Controlling data quality is an integral part of information security. DISQOVER is equipped with advanced features that support data QC and data processing audits.

Data QC during Data Ingestion

The data ingestion engine has powerful built-in tools for configuring a process-oriented data quality control, identifying different stages of data QC activities:

  • Incoming QC: verify the shape of the original data as provided by the data sources.
  • In-Process QC: verify the shape of intermediate data created during data ingestion.
  • Outgoing QC: verify the shape of the outgoing data produced by the data ingestion pipeline, and it’s readiness ready for production serving.
  • Final QC: verify the shape of the data server by DISQOVER, using the product’s API.


Tolerance based data QC

Real-world data is often imperfect and incomplete, and you may not have the ability to bring your data sources to perfection. Therefore, in DISQOVER you can define tolerance-based data quality checks, with the ability to set warning and error thresholds. For example, you can require a field to be filled in at 99.9% of the records. This way, you can ingest imperfect data without imposing a rigid schema, while still retaining control over the overall quality.
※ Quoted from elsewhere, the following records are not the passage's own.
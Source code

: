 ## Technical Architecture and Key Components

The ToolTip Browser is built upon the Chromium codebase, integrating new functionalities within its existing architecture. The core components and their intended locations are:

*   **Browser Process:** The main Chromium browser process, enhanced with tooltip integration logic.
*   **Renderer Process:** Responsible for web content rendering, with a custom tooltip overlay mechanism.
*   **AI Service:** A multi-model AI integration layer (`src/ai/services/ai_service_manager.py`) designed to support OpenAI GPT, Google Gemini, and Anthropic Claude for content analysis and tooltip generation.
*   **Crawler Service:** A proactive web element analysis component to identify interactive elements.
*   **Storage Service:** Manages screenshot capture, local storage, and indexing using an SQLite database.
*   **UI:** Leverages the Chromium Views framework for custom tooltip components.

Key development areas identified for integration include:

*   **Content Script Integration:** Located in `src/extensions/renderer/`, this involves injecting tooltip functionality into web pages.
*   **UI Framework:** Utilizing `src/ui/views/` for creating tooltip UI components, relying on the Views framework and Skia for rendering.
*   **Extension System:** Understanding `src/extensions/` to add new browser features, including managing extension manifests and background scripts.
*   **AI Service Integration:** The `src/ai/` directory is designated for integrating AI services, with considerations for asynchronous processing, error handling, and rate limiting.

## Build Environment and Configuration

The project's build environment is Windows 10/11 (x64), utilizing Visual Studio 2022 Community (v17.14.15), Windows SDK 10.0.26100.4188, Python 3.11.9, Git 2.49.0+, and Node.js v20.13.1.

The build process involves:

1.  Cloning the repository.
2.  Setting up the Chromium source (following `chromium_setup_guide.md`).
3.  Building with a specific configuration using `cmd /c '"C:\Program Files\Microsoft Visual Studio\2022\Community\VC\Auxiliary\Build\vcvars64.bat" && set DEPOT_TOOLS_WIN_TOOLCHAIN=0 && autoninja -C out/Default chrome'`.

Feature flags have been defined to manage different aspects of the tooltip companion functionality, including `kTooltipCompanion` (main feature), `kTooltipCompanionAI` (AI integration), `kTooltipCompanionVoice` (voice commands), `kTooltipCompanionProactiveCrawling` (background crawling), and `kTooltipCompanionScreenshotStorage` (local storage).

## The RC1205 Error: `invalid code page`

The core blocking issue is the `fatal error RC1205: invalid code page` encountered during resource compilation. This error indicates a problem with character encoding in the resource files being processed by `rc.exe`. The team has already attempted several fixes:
Traceable Data Ingestion process

The data ingestion engine traces dependencies throughout the visual pipeline, keeping track of what data sources are used as input to produce each individual data field in the DISQOVER data. This traceability facilitates a high degree of transparency, allowing security experts and auditors to assess the information flow, and verify the origin of each piece of information served by DISQOVER.